**REQUIRED ACTION:** In the entries below, find each line with the string "image" and copy it.
╭─ SUPPLIED RECORDS
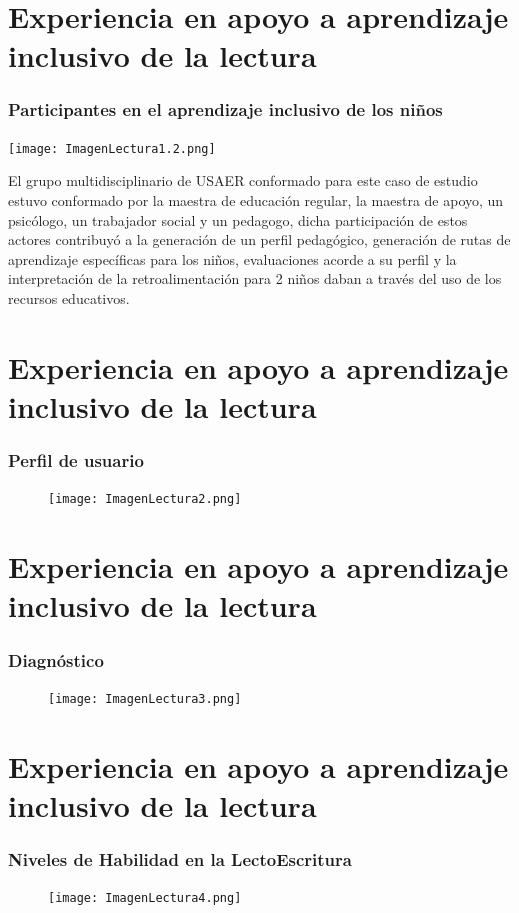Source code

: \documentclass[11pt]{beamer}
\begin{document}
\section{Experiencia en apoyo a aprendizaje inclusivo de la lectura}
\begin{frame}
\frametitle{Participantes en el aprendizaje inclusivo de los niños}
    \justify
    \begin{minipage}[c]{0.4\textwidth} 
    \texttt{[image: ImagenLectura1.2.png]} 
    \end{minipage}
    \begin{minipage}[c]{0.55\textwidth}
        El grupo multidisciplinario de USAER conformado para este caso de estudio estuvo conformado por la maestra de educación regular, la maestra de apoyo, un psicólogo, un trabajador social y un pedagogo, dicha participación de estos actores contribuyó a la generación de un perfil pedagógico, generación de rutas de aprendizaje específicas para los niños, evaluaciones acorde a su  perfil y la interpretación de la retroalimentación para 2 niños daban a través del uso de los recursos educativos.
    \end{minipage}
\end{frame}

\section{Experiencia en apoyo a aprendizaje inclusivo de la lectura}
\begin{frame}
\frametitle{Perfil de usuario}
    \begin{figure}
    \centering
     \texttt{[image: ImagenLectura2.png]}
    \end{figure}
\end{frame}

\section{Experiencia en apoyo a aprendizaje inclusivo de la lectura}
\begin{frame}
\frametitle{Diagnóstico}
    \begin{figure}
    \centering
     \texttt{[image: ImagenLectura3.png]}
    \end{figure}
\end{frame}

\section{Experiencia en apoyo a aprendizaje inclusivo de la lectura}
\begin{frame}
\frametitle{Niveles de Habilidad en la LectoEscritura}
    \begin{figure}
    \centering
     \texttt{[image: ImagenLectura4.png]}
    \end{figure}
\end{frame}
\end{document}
╰─
**YOUR RESPONSE:**
    \texttt{[image: ImagenLectura1.2.png]} 
     \texttt{[image: ImagenLectura2.png]}
     \texttt{[image: ImagenLectura3.png]}
     \texttt{[image: ImagenLectura4.png]}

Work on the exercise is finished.